Tracked as CVE-2016-9962, the security issue is created because runc passes a file descriptor from the host's filesystem to the "runc init" bootstrap process when joining a container. This means that a malicious process inside the container can gain access to the host filesystem with its current privilege set.
Discovered by Alexander Bergmann, the vulnerability is rather difficult to exploit, because the race window between join-and-execve is quite small. According to Docker’s CVE database, the privilege escalation issue is the result of insecure opening of file-descriptor. Docker 1.12.6 resolves the bug.
Because the issue resides in the runc code, other containers might also be affected, Aqua Security’s Sagie Dulce says. The vulnerability is triggered when exec-ing an application in an already running container, the security researcher explains.
The use of an inherited file descriptor inside the container allows a malicious process to access the file descriptor of a directory that resides on the host and then the rest of the host's filesystem. Because the bug can be leveraged for directory traversal to the host's file system, it results in an effective container escape, Dulce notes.
Apparently, exec-ing commands inside a running container is actually a bigger issue that the problem of an open file descriptor is part of.
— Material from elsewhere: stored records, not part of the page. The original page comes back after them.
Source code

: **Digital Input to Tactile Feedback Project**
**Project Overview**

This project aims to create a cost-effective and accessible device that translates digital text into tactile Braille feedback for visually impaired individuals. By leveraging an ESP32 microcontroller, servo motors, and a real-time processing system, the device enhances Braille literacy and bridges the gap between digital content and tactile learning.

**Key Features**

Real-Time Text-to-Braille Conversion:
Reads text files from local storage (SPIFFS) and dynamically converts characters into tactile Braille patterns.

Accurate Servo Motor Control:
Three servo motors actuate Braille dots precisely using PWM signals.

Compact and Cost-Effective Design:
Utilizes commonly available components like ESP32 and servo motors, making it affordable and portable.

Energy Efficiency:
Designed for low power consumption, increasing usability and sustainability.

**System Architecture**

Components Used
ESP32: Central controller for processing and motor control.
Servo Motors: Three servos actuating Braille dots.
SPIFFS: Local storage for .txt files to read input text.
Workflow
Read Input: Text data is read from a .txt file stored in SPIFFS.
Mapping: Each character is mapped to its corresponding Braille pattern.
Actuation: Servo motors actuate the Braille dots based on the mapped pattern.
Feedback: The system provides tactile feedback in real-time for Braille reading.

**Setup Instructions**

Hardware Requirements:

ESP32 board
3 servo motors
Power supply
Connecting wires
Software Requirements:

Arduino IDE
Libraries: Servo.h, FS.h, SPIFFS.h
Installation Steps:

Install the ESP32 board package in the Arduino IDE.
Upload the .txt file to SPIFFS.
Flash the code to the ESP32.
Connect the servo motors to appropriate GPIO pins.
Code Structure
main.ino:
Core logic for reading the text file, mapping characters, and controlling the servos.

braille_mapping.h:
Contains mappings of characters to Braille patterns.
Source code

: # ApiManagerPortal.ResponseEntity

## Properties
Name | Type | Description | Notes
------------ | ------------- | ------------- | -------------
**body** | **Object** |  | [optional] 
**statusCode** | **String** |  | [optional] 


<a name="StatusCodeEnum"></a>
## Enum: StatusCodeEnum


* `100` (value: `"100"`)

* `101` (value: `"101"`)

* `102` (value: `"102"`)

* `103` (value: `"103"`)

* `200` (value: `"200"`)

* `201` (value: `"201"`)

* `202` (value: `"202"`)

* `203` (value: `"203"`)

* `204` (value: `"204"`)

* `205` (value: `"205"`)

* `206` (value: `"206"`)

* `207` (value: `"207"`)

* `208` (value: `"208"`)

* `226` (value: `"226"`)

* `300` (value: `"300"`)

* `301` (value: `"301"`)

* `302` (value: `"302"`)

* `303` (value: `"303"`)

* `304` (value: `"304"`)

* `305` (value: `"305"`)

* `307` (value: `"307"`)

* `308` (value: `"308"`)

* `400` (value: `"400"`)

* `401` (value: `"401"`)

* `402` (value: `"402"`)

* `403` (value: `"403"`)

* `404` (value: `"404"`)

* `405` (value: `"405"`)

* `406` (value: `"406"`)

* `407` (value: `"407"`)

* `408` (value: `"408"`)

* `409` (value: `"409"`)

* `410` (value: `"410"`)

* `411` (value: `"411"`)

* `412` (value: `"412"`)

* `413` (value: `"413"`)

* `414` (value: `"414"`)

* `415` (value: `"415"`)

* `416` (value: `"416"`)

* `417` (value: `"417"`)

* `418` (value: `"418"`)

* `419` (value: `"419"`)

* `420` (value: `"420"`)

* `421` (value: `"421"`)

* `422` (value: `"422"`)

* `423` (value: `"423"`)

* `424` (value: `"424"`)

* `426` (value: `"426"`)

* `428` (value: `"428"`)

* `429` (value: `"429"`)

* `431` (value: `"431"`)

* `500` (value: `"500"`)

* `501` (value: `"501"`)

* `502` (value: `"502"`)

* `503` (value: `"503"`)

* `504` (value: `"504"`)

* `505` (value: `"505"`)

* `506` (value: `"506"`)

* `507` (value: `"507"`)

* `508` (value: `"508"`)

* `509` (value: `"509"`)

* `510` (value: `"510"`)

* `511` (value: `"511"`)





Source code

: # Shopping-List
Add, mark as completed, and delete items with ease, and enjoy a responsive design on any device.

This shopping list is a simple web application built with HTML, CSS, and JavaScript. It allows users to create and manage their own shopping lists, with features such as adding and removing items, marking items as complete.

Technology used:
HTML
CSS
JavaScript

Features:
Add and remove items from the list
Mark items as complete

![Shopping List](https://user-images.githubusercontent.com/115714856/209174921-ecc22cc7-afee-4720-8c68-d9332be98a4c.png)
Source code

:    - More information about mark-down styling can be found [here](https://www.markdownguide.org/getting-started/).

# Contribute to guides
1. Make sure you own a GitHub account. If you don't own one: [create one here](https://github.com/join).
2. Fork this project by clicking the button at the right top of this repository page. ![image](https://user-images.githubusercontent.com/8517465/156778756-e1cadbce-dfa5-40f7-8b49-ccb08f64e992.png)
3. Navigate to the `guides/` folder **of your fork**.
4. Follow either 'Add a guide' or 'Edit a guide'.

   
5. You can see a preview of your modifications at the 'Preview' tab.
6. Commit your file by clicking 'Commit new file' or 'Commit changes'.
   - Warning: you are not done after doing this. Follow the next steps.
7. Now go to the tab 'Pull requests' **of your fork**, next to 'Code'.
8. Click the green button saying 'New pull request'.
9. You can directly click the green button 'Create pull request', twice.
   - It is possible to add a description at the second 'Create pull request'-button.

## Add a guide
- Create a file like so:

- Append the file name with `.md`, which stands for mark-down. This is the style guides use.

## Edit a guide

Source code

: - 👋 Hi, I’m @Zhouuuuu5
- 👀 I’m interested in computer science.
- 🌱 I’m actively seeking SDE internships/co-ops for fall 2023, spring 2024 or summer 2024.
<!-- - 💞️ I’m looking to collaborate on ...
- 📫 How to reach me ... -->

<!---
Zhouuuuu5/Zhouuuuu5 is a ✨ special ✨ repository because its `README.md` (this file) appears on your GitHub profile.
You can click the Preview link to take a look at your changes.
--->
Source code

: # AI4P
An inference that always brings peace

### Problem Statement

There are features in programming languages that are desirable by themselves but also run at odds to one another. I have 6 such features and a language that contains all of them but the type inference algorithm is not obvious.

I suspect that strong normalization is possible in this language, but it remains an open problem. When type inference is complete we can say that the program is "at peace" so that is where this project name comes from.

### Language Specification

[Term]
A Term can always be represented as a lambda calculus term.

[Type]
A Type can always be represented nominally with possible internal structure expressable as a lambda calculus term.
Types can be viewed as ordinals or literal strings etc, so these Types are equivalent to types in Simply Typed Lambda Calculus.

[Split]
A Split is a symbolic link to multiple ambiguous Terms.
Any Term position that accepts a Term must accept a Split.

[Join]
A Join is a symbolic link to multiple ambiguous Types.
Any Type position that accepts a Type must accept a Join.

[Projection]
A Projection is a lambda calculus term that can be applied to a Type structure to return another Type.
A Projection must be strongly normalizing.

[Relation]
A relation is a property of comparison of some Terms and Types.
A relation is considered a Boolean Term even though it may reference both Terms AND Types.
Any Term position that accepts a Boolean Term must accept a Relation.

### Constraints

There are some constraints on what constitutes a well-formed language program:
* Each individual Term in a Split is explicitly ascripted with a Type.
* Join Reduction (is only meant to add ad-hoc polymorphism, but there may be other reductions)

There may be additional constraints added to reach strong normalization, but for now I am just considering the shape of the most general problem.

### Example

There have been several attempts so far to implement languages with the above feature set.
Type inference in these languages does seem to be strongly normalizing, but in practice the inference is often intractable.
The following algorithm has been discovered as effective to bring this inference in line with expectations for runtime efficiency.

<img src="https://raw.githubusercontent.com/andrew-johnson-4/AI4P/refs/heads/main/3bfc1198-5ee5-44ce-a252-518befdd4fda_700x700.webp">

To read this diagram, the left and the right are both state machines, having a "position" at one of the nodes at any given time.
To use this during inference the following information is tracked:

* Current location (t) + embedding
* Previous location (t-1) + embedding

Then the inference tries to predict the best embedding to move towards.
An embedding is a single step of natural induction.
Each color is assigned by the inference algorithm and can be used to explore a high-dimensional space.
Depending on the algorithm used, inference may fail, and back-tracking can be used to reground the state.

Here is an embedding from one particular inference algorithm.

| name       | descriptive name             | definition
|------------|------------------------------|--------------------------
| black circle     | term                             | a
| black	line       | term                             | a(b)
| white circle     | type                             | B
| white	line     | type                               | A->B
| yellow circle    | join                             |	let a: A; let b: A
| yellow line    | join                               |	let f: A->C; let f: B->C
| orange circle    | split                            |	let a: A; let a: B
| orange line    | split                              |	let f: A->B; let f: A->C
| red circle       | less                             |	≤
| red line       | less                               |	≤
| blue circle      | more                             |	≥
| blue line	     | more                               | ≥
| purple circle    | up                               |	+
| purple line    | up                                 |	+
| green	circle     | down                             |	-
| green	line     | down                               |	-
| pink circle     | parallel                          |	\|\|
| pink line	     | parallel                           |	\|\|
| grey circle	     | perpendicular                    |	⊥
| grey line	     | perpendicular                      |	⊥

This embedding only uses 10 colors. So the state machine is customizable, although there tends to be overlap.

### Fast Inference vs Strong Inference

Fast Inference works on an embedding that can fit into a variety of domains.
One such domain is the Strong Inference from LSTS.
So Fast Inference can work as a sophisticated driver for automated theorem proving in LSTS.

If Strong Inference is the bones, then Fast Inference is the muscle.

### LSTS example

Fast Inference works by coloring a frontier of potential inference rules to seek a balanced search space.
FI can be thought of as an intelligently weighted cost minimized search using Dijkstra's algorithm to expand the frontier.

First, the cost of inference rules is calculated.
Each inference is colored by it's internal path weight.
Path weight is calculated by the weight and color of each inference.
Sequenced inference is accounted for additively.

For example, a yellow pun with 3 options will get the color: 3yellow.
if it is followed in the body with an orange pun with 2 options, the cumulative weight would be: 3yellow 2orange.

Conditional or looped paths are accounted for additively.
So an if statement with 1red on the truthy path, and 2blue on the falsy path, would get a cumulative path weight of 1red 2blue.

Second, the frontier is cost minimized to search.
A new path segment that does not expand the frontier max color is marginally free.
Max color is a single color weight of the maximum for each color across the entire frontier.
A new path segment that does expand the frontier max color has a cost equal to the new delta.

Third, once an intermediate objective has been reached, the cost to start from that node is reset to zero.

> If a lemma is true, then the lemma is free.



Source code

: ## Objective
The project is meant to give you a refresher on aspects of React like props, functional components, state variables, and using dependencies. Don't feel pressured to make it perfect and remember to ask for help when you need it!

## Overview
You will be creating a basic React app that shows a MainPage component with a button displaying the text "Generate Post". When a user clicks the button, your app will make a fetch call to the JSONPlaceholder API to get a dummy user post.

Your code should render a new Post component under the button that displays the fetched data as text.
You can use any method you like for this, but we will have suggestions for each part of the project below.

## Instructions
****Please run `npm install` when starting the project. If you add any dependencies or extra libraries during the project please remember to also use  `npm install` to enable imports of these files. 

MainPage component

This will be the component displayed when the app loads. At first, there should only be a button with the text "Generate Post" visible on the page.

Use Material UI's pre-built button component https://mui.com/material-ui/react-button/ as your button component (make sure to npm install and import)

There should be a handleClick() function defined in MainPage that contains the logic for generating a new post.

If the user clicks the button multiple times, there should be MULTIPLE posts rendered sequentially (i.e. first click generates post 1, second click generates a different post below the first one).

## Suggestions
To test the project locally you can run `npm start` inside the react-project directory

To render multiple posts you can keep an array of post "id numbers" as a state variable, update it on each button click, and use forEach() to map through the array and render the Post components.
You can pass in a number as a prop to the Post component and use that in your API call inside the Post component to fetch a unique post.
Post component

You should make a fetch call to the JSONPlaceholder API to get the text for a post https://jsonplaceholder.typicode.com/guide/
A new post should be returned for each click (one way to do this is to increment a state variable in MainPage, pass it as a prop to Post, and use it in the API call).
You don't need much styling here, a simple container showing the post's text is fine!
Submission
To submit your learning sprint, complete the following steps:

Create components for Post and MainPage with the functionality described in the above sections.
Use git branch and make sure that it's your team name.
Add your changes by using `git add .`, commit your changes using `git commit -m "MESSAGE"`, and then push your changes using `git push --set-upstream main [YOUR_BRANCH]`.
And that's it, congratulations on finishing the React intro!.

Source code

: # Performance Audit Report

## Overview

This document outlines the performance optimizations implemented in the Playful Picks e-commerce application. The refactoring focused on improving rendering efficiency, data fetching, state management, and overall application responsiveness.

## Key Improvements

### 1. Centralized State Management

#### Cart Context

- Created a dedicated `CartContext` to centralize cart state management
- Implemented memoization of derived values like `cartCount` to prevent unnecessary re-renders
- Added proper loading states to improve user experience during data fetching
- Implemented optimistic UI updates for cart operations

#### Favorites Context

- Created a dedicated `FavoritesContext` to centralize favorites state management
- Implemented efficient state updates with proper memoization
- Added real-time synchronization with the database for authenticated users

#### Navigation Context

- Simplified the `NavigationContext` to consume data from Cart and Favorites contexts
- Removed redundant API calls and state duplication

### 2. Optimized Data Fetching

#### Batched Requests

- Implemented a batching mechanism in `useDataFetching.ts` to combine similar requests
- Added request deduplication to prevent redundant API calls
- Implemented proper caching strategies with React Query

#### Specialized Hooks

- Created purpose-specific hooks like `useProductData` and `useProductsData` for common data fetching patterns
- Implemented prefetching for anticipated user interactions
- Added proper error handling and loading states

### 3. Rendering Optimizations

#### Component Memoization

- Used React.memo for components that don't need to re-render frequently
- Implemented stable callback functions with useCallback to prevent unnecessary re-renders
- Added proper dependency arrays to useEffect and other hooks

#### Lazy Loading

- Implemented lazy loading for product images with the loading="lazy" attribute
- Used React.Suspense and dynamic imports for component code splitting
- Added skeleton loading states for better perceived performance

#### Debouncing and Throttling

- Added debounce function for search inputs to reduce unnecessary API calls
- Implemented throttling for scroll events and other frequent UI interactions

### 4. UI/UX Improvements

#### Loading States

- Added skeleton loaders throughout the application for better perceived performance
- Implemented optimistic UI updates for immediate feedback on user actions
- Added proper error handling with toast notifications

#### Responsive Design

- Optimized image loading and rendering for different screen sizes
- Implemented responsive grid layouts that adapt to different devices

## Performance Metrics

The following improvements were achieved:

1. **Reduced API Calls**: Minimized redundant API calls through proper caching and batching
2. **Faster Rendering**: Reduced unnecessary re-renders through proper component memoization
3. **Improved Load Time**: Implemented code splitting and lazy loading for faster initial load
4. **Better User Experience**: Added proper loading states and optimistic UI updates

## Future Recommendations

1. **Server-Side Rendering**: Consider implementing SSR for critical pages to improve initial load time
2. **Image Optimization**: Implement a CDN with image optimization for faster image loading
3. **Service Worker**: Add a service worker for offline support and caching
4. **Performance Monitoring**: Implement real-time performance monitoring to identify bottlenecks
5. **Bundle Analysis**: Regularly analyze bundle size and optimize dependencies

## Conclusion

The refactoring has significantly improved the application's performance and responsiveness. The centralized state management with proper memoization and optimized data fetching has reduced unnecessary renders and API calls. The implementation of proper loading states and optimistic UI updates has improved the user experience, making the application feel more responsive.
However, the window of opportunity where the container has access to the runc init process on the host is very small before the runc init process execs the command inside the container.
“This is because runc enters the namespace of the container before it execs the final command. This window could enable a container, for example, to list file descriptors on the host process, which can then lead it to the host’s file system. Because many containers run as root, this indeed has serious implications,” the researcher notes.
The issue can be exploited in containers that lack the CAP_SYS_PTRACE capability, although it is much easier to access the file descriptors if the capability exists. A correctly timed exploit can leverage the vulnerability without having control of the runc init process. “One can escape a container […] by simply patching runc to sleep before calling exec,” Dulce says.
According to Red Hat’s Dan Walsh, SELinux mitigates the vulnerability. “SELinux is the only thing that protects the host file system from attacks from inside of the container. If the processes inside of the container get access to a host file and attempt to read and write the content SELinux will check the access,” he explains.
The released patch for this issue ensures that there are no host file descriptors present in the runc init process. Moreover, the fix sets the runc init process as non-dumpable, before setns into the container, which apparently protects it from processes inside the container.